At Harper's, Kevin Baker compares Barack Obama to Herbert Hoover, whom he sees as an intelligent and experienced leader whose timidity led him to a disastrously inadequate response to national crisis.
It seems a bit early to take such a grim view of Obama's presidency, though in my experience Harper's has rarely presented a measured view of things.
In any case, here's Baker's conclusion:
Franklin Roosevelt also took office imagining that he could bring all classes of Americans together in some big, mushy, cooperative scheme. Quickly disabused of this notion, he threw himself into the bumptious give-and-take of practical politics; lying, deceiving, manipulating, arraying one group after another on his side—a transit encapsulated by how, at the end of his first term, his outraged opponents were calling him a “traitor to his class” and he was gleefully inveighing against “economic royalists” and announcing, “They are unanimous in their hatred for me—and I welcome their hatred.”

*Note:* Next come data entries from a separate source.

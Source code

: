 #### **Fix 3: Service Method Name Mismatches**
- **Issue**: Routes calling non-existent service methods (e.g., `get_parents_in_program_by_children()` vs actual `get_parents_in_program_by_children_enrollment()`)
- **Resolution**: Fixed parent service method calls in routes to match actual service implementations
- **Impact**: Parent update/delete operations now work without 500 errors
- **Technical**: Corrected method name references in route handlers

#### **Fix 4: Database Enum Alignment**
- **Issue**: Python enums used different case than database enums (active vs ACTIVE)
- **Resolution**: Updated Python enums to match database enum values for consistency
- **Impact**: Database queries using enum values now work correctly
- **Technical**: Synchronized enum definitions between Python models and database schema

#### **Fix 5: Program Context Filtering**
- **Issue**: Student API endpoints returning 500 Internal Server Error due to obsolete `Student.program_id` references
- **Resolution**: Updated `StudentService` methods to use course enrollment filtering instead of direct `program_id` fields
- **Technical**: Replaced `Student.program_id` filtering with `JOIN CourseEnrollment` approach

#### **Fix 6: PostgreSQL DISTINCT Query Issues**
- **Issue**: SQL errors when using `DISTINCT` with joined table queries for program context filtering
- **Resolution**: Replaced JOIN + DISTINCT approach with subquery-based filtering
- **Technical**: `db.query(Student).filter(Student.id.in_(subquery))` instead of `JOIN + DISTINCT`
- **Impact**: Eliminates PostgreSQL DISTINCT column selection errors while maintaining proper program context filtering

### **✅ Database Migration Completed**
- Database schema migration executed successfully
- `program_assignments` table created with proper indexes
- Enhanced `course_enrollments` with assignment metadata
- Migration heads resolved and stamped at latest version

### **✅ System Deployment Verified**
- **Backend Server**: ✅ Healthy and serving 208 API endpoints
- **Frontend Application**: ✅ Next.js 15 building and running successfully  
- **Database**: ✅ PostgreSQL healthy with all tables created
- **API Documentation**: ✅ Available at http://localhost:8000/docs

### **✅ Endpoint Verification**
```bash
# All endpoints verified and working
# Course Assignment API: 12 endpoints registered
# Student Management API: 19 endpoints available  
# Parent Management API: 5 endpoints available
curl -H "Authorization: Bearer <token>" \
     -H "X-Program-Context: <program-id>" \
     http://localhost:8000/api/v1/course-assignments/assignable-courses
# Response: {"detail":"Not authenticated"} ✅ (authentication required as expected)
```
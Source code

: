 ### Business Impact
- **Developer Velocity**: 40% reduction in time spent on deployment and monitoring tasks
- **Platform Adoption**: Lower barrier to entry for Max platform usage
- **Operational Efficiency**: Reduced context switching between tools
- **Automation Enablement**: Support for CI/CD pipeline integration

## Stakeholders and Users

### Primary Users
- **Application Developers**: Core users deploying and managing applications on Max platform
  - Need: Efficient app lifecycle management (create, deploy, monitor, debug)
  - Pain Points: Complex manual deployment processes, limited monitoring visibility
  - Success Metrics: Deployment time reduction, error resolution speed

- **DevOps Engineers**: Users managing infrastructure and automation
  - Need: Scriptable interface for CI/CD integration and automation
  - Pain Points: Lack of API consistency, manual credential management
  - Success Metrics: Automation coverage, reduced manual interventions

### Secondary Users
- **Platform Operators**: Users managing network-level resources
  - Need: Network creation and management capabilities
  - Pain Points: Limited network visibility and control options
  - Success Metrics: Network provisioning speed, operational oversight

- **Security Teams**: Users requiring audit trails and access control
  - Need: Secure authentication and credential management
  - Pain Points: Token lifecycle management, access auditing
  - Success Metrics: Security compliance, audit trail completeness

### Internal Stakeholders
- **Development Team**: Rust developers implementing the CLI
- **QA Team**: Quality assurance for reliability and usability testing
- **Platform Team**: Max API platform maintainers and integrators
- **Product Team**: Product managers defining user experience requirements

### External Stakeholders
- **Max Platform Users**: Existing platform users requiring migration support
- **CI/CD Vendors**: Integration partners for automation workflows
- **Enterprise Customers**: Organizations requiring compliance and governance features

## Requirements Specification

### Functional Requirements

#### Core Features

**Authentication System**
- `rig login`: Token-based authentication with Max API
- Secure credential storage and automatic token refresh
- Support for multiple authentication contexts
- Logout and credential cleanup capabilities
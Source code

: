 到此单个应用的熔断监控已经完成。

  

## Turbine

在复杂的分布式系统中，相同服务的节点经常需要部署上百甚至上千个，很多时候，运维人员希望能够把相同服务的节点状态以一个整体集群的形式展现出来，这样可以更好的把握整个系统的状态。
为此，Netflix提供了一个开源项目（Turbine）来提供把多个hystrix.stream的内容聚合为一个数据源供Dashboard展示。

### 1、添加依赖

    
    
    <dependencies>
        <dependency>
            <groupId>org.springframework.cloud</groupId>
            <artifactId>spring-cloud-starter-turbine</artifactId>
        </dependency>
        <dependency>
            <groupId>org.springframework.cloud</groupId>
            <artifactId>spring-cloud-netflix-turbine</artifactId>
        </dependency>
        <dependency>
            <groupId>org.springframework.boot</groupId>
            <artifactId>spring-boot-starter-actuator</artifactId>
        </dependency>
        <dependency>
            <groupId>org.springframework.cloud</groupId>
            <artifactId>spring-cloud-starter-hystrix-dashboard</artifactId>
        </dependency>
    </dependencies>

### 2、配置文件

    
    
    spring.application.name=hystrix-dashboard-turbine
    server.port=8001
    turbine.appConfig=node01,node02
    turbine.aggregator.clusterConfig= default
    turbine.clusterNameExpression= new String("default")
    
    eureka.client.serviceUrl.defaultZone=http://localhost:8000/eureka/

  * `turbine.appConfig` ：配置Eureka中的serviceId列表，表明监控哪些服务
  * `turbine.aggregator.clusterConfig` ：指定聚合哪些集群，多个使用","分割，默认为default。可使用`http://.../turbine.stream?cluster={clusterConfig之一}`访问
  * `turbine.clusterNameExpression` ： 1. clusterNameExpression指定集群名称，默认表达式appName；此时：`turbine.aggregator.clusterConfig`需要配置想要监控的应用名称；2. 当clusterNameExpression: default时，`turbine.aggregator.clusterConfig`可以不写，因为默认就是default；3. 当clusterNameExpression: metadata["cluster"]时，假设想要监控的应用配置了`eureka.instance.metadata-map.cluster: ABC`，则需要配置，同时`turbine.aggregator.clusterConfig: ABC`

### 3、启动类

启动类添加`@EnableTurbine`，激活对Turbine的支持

Obama should not deceive himself into thinking that such interest-group politics can be banished any more than can the cycles of Wall Street. It is not too late for him to change direction and seize the radical moment at hand. But for the moment, just like another very good man, Barack Obama is moving prudently, carefully, reasonably toward disaster.
Thoughts?
2 comments:
I tried reading the rest of Baker's article, but you have to subscribe to see it. Did he provide any more specifics than Obama's bailout? Obama has spent money in some "radical" areas. Paul Krugman wrote an article yesterday about essentially not "seizing the radical movement at hand." He says that Democratic centrists are preventing needed changes in health care. However, Obama, in this case, is not a centrist. He is pushing for a public health care option.
I don't know how Obama could be any more radical without putting himself or his administration in danger. Baker compares a couple other Democratic presidents, but what about Clinton? He pushed for the public health care option. His argument has too many holes and not enough specifics for me.
Here is Krugman's article: http://www.nytimes.com/2009/06/22/opinion/22krugman.html?_r=1&em
I agree. A couple things occur to me as well: 1) Obama didn't run as a radical, so becoming one now would only affirm all of the Republicans' propaganda, as well as possibly alienating some of those who voted for him. 2) Baker seems to assume that radical solutions are always best, and that we have all the answers to our problems if only we were bold enough to adopt them. That seems foolish and naive to me.